Tuesday, May 22, 2007

Weekend photos

The girls and I finally got a night up at the trailer this past weekend. Mom and Dad have upgraded to a larger trailer, with less sleeping quarters. We managed to make it work, though.

Shannon learned to mow the yard. Dad's thrilled in hopes that he can give up this duty at home soon. Bex is also ready to learn. Oddly, I have never learned, nor do I want to learn. My grass allergies are just too awful.
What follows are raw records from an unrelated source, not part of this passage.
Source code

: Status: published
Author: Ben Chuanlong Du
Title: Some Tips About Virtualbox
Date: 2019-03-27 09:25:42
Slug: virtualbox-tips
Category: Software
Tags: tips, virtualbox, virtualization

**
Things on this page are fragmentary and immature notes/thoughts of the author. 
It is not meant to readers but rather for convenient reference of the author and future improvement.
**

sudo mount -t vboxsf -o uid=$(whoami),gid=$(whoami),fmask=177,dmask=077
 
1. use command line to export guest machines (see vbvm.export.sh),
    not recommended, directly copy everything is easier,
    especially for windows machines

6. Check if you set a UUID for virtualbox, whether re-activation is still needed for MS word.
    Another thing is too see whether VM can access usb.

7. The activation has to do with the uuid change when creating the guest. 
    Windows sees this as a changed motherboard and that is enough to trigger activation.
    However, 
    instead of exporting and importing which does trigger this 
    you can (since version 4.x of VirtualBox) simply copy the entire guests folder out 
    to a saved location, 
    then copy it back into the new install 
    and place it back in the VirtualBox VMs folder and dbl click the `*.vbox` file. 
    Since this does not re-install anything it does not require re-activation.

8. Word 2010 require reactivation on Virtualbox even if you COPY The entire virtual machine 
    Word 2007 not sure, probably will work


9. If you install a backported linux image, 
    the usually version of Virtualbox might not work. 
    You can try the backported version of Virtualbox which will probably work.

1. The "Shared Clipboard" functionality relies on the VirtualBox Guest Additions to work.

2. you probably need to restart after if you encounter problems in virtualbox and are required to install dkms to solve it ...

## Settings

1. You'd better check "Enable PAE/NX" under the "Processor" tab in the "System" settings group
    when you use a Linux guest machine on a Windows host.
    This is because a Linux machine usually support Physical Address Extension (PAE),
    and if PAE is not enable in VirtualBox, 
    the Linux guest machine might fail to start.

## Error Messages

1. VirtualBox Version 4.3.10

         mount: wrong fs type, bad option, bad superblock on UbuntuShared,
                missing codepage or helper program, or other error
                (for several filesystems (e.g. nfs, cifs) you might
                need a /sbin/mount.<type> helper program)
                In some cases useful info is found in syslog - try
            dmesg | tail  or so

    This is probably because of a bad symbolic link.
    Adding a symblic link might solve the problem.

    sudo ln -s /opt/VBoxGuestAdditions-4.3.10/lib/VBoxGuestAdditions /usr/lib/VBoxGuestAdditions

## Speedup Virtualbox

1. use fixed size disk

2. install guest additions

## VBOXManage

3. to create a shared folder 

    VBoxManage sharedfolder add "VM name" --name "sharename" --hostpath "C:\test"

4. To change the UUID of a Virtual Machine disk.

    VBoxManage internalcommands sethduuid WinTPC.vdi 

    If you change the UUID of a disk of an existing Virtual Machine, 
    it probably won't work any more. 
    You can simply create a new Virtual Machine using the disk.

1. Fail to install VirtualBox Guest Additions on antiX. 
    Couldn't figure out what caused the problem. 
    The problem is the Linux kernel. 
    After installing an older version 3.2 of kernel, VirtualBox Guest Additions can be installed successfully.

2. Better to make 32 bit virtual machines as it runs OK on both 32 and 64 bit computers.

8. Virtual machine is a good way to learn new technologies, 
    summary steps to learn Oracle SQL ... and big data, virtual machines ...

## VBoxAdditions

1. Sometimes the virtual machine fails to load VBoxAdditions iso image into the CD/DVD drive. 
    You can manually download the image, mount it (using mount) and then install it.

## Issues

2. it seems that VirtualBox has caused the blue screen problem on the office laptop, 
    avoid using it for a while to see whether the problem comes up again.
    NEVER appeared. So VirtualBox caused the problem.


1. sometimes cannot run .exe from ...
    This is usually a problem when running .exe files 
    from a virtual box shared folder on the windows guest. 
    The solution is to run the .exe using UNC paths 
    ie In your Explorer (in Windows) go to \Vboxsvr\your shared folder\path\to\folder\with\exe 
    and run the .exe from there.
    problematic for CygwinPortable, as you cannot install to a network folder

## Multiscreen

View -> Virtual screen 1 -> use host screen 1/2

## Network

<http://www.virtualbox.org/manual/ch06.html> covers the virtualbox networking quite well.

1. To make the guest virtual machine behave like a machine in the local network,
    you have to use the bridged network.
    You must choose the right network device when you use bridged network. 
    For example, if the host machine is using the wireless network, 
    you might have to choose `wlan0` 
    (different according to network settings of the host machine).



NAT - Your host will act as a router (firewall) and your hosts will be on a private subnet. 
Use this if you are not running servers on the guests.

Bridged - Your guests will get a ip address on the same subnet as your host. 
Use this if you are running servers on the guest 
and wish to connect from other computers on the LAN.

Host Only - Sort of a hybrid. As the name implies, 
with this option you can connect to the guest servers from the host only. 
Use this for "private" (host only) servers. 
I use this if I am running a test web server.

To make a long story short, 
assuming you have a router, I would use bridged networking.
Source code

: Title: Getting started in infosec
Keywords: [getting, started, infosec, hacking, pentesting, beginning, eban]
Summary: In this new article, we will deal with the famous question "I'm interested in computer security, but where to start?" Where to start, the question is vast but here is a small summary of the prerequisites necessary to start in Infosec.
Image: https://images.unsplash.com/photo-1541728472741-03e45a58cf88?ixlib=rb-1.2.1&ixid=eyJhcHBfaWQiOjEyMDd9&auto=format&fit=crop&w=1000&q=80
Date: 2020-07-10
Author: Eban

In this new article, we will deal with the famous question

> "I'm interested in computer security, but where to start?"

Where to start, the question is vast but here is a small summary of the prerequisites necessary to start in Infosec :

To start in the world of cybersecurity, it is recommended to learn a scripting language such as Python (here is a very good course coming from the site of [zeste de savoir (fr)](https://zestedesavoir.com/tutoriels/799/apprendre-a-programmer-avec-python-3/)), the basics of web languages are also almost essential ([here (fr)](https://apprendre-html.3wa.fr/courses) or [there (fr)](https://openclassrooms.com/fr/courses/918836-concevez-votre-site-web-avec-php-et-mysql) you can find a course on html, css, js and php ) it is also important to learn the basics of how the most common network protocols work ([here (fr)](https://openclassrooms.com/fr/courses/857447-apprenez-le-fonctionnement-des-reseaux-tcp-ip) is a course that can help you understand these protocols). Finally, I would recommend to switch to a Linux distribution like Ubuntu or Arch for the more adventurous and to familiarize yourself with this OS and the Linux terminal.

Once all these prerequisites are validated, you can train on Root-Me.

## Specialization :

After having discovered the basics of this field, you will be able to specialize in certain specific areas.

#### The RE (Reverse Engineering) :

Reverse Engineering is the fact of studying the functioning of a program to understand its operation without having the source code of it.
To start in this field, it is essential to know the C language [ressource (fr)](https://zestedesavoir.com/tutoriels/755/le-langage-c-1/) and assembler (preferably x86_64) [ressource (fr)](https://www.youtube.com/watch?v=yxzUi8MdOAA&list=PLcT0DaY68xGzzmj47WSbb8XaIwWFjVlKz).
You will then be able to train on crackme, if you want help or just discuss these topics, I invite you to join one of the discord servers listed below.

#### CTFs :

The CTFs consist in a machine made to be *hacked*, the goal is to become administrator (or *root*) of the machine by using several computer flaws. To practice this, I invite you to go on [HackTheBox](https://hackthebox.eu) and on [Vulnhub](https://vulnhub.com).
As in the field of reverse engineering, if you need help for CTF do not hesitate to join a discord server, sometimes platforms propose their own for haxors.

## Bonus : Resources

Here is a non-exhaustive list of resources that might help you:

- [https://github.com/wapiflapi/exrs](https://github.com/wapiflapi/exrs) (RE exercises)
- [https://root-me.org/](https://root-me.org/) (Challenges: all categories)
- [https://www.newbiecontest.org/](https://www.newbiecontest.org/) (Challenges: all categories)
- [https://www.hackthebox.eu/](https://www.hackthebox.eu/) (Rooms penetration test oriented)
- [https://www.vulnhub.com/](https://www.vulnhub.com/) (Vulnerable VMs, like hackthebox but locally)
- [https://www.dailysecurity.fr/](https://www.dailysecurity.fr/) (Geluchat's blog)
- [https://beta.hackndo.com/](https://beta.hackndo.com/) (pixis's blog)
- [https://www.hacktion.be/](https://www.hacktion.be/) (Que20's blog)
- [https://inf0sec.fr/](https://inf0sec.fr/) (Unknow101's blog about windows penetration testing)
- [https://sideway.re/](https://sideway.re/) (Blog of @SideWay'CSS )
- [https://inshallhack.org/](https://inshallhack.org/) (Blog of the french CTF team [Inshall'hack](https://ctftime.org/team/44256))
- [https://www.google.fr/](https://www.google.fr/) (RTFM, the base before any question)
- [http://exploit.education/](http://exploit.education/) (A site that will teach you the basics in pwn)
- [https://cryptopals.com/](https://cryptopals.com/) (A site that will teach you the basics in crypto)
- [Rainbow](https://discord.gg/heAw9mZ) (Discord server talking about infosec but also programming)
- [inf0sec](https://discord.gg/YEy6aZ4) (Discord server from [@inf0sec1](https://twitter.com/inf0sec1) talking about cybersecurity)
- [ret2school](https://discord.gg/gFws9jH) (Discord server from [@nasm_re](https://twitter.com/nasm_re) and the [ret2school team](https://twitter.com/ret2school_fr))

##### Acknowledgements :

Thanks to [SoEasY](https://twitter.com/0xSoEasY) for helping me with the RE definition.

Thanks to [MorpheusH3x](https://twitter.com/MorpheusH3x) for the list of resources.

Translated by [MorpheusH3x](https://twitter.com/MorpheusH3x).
Shannon also built us our fire as Dad, Bex and I built the barbecue. It helps to move things along when you know you don't get fed until it's built. Bloody thing actually works too!

Good times.







Toronto FC


The girls and I went to our first Toronto FC game on the weekend. They had a Sony fan of the game crew there who took this picture of us (which includes Bex's friend Mallory and Shannon's friend Erika). This was taken before the game and, fortunately, before my sunburn became too discernable.
I have tickets for another game at BMO Stadium in September. I think I might just leave the girls at home and take some friends. Hmmmm, sadly I don't think I have four friends for my four extra tickets. Here's a goal for me this summer . . . . make friends!

Teens

Well, I've started to come to the realization that I'm a mother of a teenaged daughter. Although there are many perks (such as having more grown up conversation and being able to leave her home alone), there are challenges too. It would seem that although Bex looks like her father (we call her Tim bit) she has an awful lot of me in her. She's brilliant (of course, if she's like me), but LAZY. She's never had to work at school and has been on the honour roll all the way through . . . until now.

Of course, we'll truly see when the report card comes out next month if she's not, but she's not doing so well this semester. She's failed a few tests and has assignments overdue. I was not really aware of her school struggles until a teacher called me at work on Friday. Yes, it was at this moment that I really understood that Bex is a teenager. Of course, it could definitely be worse . . . . much worse . . . but it was bad enough. Bex was given an extension on an assignment. On Friday, when it was a month overdue, the teacher asked Bex for her work. My darling daughter replied with "I don't think I can do that".

Now, I'd love to be able to say that to an employer. David, you want me to run those reports for you? I don't think I can do that. Susan, you want me to set up these new accounts? I don't think I can do that. Definitely not a line that goes very far in real life . . . nor did it at school I might add.

Wrong as Bex was, she is taking her punishment very well. I have volunteered her for detention this week, have denied her computer privileges and she had to write a letter of apology to the teacher. I have also spoken to her principal, so she had a wee little chat with him today.

All in all I think the school understands that we are supportive of them in educating our daughter and our daughter understands that we are supportive of her in her education.

Again, things could be worse and I definitely know that. Do you suppose, however, this could just be the start of something bigger? Worse yet, I have always expected Shannon to be harder to deal with so what will she be like at this age?

Lord, please give me strength and wisdom. I think I'm going to need it . . . and a whole lot of patience would be good too, but I don't really want it tested to see how much of it I've got.

Tuesday, May 08, 2007

Wellness

It may be well with my soul, but my insides are killing me. I went to a Unite in Worship conference on Saturday with four others from our worship team. What an awesome day! There were times when I was dizzy and blamed it on the euphoria, times when I was cold and blamed it on the fact that I was underdressed, but when the evening came and I was sweltering, dizzy and then cold I realized I might be catching something.

Sunday morning confirmed this for me. I was in the middle of our worship practice before church when I was doubled in pain. I managed to make it through the service . . . .barely, and ran home to climb into bed. Monday morning I was feeling better and got myself to work when I realized the pain was still there. Today. . . still there. I've now been to my doctor (okay, another doctor in the practice . . . my doctor's never available for a same-day appointment) who has sent me for a plethora of tests. I guess it will either get better or I'll have some answers next week.

I do need to go back to work and my family duties, so I could really use prayer right now.